There is no limit on how many candidates can file for the primary election and candidates do not need to be registered with a political party to run for office.
Since none of the candidates on the general election ballot received enough votes to win in the first round, the ranked choice voting system will decide the winner.
Ranked Choice voting system
Ranked choice voting allows voters to rank candidates in order of preference and then votes are counted in rounds. But, each voters' vote only counts once.
In the first round, all the 1st choices are counted, if a candidate wins 50% of the vote plus one then the counting stops and that candidate is the winner. If not, round two begins.
In round two, the candidate who received the fewest votes in round one is eliminated. If a voter chooses that last-place candidate, their vote goes to their second choice. If a voter's first choice was not eliminated, their vote stays with that candidate. The votes are now counted again.
If after round two of counting no candidate receives 50% of the vote plus one, then round two is repeated and the candidate with the fewest votes is eliminated.
This process continues until two candidates are left and the one with the most votes is declared the winner.

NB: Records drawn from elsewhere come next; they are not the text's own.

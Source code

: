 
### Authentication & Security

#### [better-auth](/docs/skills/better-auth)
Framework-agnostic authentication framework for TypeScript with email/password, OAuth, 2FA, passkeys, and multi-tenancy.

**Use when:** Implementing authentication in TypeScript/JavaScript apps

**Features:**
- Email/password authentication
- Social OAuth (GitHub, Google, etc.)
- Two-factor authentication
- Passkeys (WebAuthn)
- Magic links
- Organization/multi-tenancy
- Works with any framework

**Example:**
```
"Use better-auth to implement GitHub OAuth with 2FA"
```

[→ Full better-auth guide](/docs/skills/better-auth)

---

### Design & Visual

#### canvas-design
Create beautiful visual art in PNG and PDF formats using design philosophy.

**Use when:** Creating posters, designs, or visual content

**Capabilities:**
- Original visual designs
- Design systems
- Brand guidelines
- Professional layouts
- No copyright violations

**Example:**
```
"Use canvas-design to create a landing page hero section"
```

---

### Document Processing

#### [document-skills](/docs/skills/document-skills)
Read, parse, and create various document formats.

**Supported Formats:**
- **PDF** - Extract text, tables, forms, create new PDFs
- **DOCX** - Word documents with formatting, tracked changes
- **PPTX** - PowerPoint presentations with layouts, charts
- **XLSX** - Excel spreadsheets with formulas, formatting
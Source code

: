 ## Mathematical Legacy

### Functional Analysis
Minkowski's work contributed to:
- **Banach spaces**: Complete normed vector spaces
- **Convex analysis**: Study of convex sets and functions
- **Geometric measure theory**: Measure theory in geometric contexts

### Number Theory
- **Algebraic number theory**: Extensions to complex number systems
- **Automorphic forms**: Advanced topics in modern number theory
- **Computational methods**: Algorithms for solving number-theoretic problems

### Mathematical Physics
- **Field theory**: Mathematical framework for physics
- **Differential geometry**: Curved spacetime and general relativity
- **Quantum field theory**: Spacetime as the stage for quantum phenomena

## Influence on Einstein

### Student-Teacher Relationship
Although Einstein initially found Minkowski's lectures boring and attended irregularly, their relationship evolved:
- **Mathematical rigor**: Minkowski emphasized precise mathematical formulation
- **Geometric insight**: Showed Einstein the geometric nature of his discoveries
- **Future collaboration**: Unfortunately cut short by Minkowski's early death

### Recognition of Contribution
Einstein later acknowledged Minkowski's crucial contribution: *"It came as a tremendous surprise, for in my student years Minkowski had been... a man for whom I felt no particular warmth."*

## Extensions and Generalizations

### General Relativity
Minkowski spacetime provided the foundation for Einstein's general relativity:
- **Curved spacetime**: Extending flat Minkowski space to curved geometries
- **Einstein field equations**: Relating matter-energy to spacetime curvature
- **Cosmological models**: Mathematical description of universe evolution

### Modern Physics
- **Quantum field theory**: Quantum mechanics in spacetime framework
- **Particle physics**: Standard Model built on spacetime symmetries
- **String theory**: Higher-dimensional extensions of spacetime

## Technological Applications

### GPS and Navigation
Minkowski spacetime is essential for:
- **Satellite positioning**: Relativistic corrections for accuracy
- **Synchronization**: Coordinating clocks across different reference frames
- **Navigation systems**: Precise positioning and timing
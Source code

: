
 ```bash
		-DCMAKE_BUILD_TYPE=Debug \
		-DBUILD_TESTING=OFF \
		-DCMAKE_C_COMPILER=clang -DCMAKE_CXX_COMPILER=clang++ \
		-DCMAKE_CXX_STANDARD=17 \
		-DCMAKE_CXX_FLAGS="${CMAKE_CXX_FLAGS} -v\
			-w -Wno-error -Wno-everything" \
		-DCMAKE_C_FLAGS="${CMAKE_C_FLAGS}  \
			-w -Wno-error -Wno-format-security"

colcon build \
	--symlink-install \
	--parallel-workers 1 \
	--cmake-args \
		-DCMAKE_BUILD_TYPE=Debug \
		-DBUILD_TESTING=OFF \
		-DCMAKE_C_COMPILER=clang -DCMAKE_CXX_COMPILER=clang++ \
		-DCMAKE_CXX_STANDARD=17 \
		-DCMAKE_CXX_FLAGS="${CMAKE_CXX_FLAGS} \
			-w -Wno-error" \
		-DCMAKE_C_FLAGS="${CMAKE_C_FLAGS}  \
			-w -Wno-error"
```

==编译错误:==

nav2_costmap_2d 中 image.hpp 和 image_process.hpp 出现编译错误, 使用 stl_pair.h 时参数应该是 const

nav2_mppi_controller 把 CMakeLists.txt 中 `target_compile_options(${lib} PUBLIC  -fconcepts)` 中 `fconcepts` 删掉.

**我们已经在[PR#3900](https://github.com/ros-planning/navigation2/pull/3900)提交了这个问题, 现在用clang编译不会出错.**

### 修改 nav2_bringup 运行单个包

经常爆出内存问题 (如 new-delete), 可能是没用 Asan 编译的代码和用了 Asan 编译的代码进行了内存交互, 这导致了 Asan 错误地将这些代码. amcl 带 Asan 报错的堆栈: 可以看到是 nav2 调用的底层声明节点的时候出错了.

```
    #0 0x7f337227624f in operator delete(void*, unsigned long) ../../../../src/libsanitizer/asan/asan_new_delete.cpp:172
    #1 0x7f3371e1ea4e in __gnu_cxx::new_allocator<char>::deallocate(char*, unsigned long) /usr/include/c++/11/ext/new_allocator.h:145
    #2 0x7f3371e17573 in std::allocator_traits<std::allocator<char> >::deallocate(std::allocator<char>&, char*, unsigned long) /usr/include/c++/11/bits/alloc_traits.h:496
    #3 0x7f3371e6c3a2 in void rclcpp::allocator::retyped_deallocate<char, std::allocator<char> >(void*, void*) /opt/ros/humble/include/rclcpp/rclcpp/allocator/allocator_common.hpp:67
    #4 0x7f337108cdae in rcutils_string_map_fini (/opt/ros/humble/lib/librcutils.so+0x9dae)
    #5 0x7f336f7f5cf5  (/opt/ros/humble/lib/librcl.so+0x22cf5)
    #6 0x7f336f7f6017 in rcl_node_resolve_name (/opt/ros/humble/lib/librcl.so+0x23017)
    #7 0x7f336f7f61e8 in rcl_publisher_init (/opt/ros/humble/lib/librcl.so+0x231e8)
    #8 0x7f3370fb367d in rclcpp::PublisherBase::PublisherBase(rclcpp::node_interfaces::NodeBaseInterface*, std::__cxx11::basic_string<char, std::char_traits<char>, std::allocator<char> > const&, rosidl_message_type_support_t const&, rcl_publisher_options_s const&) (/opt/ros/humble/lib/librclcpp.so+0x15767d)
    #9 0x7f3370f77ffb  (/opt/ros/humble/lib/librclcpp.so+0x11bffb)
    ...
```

In the race for Alaska's Senate seat, with 71% of the expected vote reporting, Republican candidate Kelly Tshibaka has 44%, Republican incumbent Sen. Lisa Murkowski has 43%, Democratic candidate Patricia Chesbro has 10% and Republican candidate Buzz Kelley has 3%.
Voters can rank as many or as few candidates as they wish. If a voter does not wish to rank a candidate, they can leave their row blank. If a voter only votes for one candidate, their vote is counted and it remains with that candidate throughout the process.